**AIM OF THE TASK**
If a line in the entries includes "virtual", show that line.

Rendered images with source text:
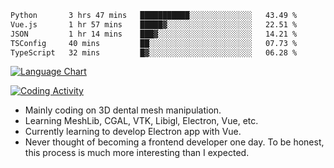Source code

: <!--START_SECTION:waka-->

```txt
Python       3 hrs 47 mins   ███████████░░░░░░░░░░░░░░   43.49 %
Vue.js       1 hr 57 mins    █████▓░░░░░░░░░░░░░░░░░░░   22.51 %
JSON         1 hr 14 mins    ███▓░░░░░░░░░░░░░░░░░░░░░   14.21 %
TSConfig     40 mins         ██░░░░░░░░░░░░░░░░░░░░░░░   07.73 %
TypeScript   32 mins         █▓░░░░░░░░░░░░░░░░░░░░░░░   06.28 %
```

<!--END_SECTION:waka-->

<!--START_SECTION:waka_lang_chart_svg-->
[![Language Chart](https://wakatime.com/share/@DYPro_MIKE/13ed6aa1-fa8f-42b5-8fa7-97c58e94375f.svg)](https://wakatime.com)
<!--END_SECTION:waka_lang_chart_svg-->

<!--START_SECTION:waka_coding_activity_svg-->
[![Coding Activity](https://wakatime.com/share/@DYPro_MIKE/2224f81a-edc4-46bb-b59e-25de5147ed15.svg)](https://wakatime.com)
<!--END_SECTION:waka_coding_activity_svg-->

<!--
**0x11111111/0x11111111** is a ✨ _special_ ✨ repository because its `README.md` (this file) appears on your GitHub profile.

Here are some ideas to get you started:

- 🔭 I’m currently working on ...
- 🌱 I’m currently learning ...
- 👯 I’m looking to collaborate on ...
- 🤔 I’m looking for help with ...
- 💬 Ask me about ...
- 📫 How to reach me: ...
- 😄 Pronouns: ...
- ⚡ Fun fact: ...
-->
- Mainly coding on 3D dental mesh manipulation.
- Learning MeshLib, CGAL, VTK, Libigl, Electron, Vue, etc.
- Currently learning to develop Electron app with Vue.
- Never thought of becoming a frontend developer one day. To be honest, this process is much more interesting than I expected.
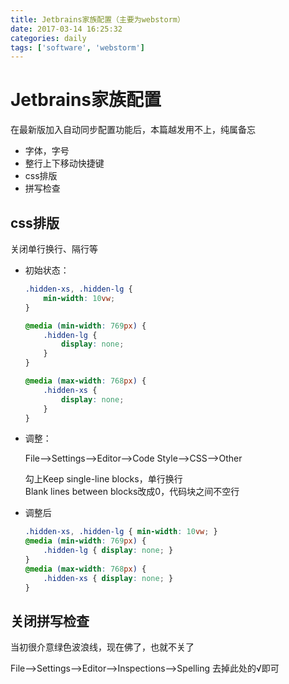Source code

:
 ```yaml
---
title: Jetbrains家族配置（主要为webstorm）
date: 2017-03-14 16:25:32
categories: daily
tags: ['software', 'webstorm']
---
```

# Jetbrains家族配置

在最新版加入自动同步配置功能后，本篇越发用不上，纯属备忘

* 字体，字号
* 整行上下移动快捷键
* css排版
* 拼写检查

<!-- more -->

## css排版

关闭单行换行、隔行等

* 初始状态：

    ```css
    .hidden-xs, .hidden-lg {
        min-width: 10vw;
    }

    @media (min-width: 769px) {
        .hidden-lg {
            display: none;
        }
    }

    @media (max-width: 768px) {
        .hidden-xs {
            display: none;
        }
    }
    ```

* 调整：

    File-->Settings-->Editor-->Code Style-->CSS-->Other
    
    勾上Keep single-line blocks，单行换行  
    Blank lines between blocks改成0，代码块之间不空行

* 调整后

    ```css
    .hidden-xs, .hidden-lg { min-width: 10vw; }
    @media (min-width: 769px) {
        .hidden-lg { display: none; }
    }
    @media (max-width: 768px) {
        .hidden-xs { display: none; }
    }
    ```

## 关闭拼写检查

当初很介意绿色波浪线，现在佛了，也就不关了

File-->Settings-->Editor-->Inspections-->Spelling 去掉此处的√即可
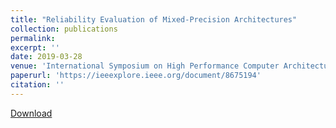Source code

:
 ```yaml
---
title: "Reliability Evaluation of Mixed-Precision Architectures"
collection: publications
permalink: 
excerpt: ''
date: 2019-03-28
venue: 'International Symposium on High Performance Computer Architecture (HPCA)'
paperurl: 'https://ieeexplore.ieee.org/document/8675194'
citation: ''
---
```


[Download](https://ieeexplore.ieee.org/document/8675194)

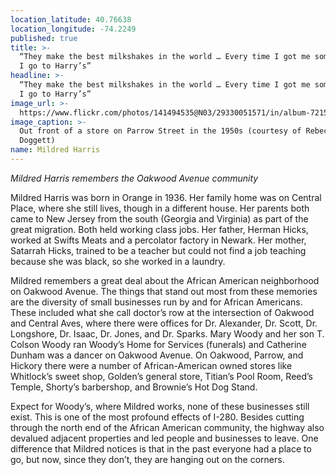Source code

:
 ```yaml
---
location_latitude: 40.76638
location_longitude: -74.2249
published: true
title: >-
  “They make the best milkshakes in the world … Every time I got me some money …
  I go to Harry’s” 
headline: >-
  “They make the best milkshakes in the world … Every time I got me some money …
  I go to Harry’s” 
image_url: >-
  https://www.flickr.com/photos/141494535@N03/29330051571/in/album-72157673225101106/
image_caption: >-
  Out front of a store on Parrow Street in the 1950s (courtesy of Rebecca
  Doggett)
name: Mildred Harris
---
```

_Mildred Harris remembers the Oakwood Avenue community_

Mildred Harris was born in Orange in 1936. Her family home was on Central Place, where she still lives, though in a different house. Her parents both came to New Jersey from the south (Georgia and Virginia) as part of the great migration. Both held working class jobs. Her father, Herman Hicks, worked at Swifts Meats and a percolator factory in Newark. Her mother, Satarrah Hicks, trained to be a teacher but could not find a job teaching because she was black, so she worked in a laundry. 

Mildred remembers a great deal about the African American neighborhood on Oakwood Avenue. The things that stand out most from these memories are the diversity of small businesses run by and for African Americans. These included what she call doctor’s row at the intersection of Oakwood and Central Aves, where there were offices for Dr. Alexander, Dr. Scott, Dr. Longshore, Dr. Isaac, Dr. Jones, and Dr. Sparks. Mary Woody and her son T. Colson Woody ran Woody’s Home for Services (funerals) and Catherine Dunham was a dancer on Oakwood Avenue. On Oakwood, Parrow, and Hickory there were a number of African-American owned stores like Whitlock’s sweet shop, Golden’s general store, Titian’s Pool Room, Reed’s Temple, Shorty’s barbershop, and Brownie’s Hot Dog Stand. 

Expect for Woody’s, where Mildred works, none of these businesses still exist. This is one of the most profound effects of I-280. Besides cutting through the north end of the African American community, the highway also devalued adjacent properties and led people and businesses to leave. One difference that Mildred notices is that in the past everyone had a place to go, but now, since they don’t, they are hanging out on the corners.

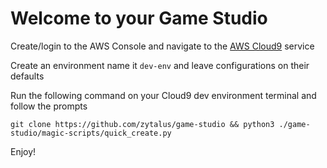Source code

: 
# Welcome to your Game Studio

Create/login to the AWS Console and navigate to the [AWS Cloud9](https://us-east-1.console.aws.amazon.com/cloud9/home/product) service

Create an environment name it `dev-env` and leave configurations on their defaults

Run the following command on your Cloud9 dev environment terminal and follow the prompts

```
git clone https://github.com/zytalus/game-studio && python3 ./game-studio/magic-scripts/quick_create.py
```

Enjoy!
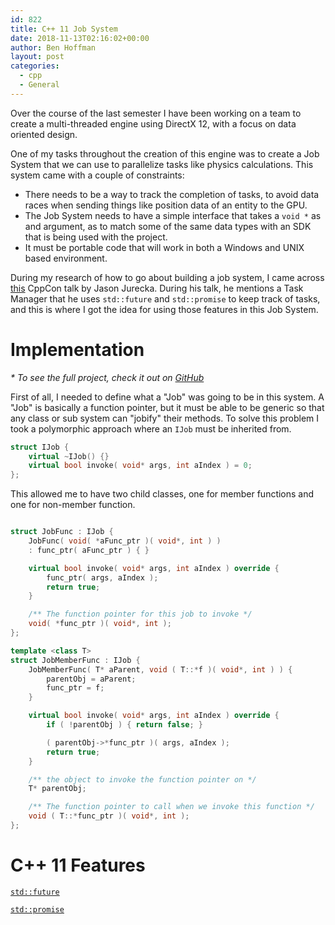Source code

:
 ```yaml
---
id: 822
title: C++ 11 Job System
date: 2018-11-13T02:16:02+00:00
author: Ben Hoffman
layout: post
categories:
  - cpp
  - General
---
```


Over the course of the last semester I have been working on a team to
create a multi-threaded engine using DirectX 12, with a focus on data
oriented design.

One of my tasks throughout the creation of this engine was to create a
Job System that we can use to parallelize tasks like physics calculations. This
system came with a couple of constraints:

* There needs to be a way to track the completion of tasks, to avoid data races
  when sending things like position data of an entity to the GPU.
* The Job System needs to have a simple interface that takes a `void *` as
  and argument, as to match some of the same data types with an SDK that
  is being used with the project.
* It must be portable code that will work in both a Windows and UNIX based
  environment.

During my research of how to go about building a job system, I came across
[this](https://www.youtube.com/watch?v=8AjRD6mU96s&t=1532s) CppCon talk by
Jason Jurecka. During his talk, he mentions a Task Manager that he uses
`std::future` and `std::promise` to keep track of tasks, and this is where I
got the idea for using those features in this Job System.

# Implementation
_* To see the full project, check it out on [GitHub](https://github.com/engine-buddies/light-vox-engine/tree/ben/Light%20Vox%20Engine/JobSystem)_


First of all, I needed to define what a "Job" was going to be in this system.
A "Job" is basically a function pointer, but it must be able to be generic
so that any class or sub system can "jobify" their methods. To solve this problem
I took a polymorphic approach where an `IJob` must be inherited from.

```C++
struct IJob {
    virtual ~IJob() {}
    virtual bool invoke( void* args, int aIndex ) = 0;
};
```

This allowed me to have two child classes, one for member functions and one for
non-member function.

```C++

struct JobFunc : IJob {
    JobFunc( void( *aFunc_ptr )( void*, int ) )
    : func_ptr( aFunc_ptr ) { }

    virtual bool invoke( void* args, int aIndex ) override {
        func_ptr( args, aIndex );
        return true;
    }

    /** The function pointer for this job to invoke */
    void( *func_ptr )( void*, int );
};

template <class T>
struct JobMemberFunc : IJob {
    JobMemberFunc( T* aParent, void ( T::*f )( void*, int ) ) {
        parentObj = aParent;
        func_ptr = f;
    }

    virtual bool invoke( void* args, int aIndex ) override {
        if ( !parentObj ) { return false; }

        ( parentObj->*func_ptr )( args, aIndex );
        return true;
    }

    /** the object to invoke the function pointer on */
    T* parentObj;

    /** The function pointer to call when we invoke this function */
    void ( T::*func_ptr )( void*, int );
};

```





# C++ 11 Features

[`std::future`](https://en.cppreference.com/w/cpp/thread/future)

[`std::promise`](https://en.cppreference.com/w/cpp/thread/promise)
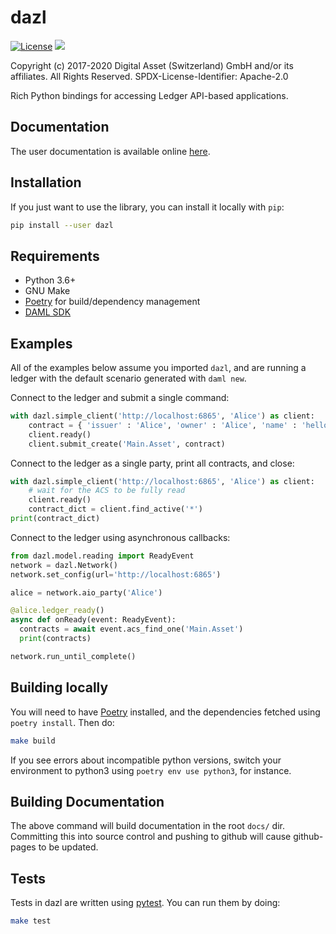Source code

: dazl
====

[![License](https://img.shields.io/badge/License-Apache%202.0-blue.svg)](https://github.com/digital-asset/dazl-client/blob/master/LICENSE)
<a href="https://circleci.com/gh/digital-asset/dazl-client">
<img src="https://circleci.com/gh/digital-asset/dazl-client.svg?style=svg">
</a>

Copyright (c) 2017-2020 Digital Asset (Switzerland) GmbH and/or its affiliates. All Rights Reserved.
SPDX-License-Identifier: Apache-2.0


Rich Python bindings for accessing Ledger API-based applications.

Documentation
-------------
The user documentation is available online [here](https://digital-asset.github.io/dazl-client).

Installation
------------
If you just want to use the library, you can install it locally with `pip`:
```sh
pip install --user dazl
```

Requirements
------------
* Python 3.6+
* GNU Make
* [Poetry](https://python-poetry.org/) for build/dependency management
* [DAML SDK](https://www.daml.com)

Examples
--------

All of the examples below assume you imported `dazl`, and are running a ledger with the default scenario generated with `daml new`.

Connect to the ledger and submit a single command:

```py
with dazl.simple_client('http://localhost:6865', 'Alice') as client:
    contract = { 'issuer' : 'Alice', 'owner' : 'Alice', 'name' : 'hello world!' }
    client.ready()
    client.submit_create('Main.Asset', contract)
```

Connect to the ledger as a single party, print all contracts, and close:

```py
with dazl.simple_client('http://localhost:6865', 'Alice') as client:
    # wait for the ACS to be fully read
    client.ready()
    contract_dict = client.find_active('*')
print(contract_dict)
```

Connect to the ledger using asynchronous callbacks:

```py
from dazl.model.reading import ReadyEvent
network = dazl.Network()
network.set_config(url='http://localhost:6865')

alice = network.aio_party('Alice')

@alice.ledger_ready()
async def onReady(event: ReadyEvent):
  contracts = await event.acs_find_one('Main.Asset')
  print(contracts)

network.run_until_complete()
```


Building locally
----------------
You will need to have [Poetry](https://python-poetry.org) installed, and the dependencies fetched using `poetry install`. Then do:

```sh
make build
```

If you see errors about incompatible python versions, switch your environment to python3 using `poetry env use python3`, for instance.

Building Documentation
----------------------
The above command will build documentation in the root `docs/` dir. Committing this into source control and pushing to github will cause github-pages to be updated.

Tests
-----

Tests in dazl are written using [pytest](https://docs.pytest.org/en/latest/). You can run them by doing:

```sh
make test
```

**OUTPUT FOR THIS EXERCISE**
    virtual ~IJob() {}
    virtual bool invoke( void* args, int aIndex ) = 0;
    virtual bool invoke( void* args, int aIndex ) override {
    virtual bool invoke( void* args, int aIndex ) override {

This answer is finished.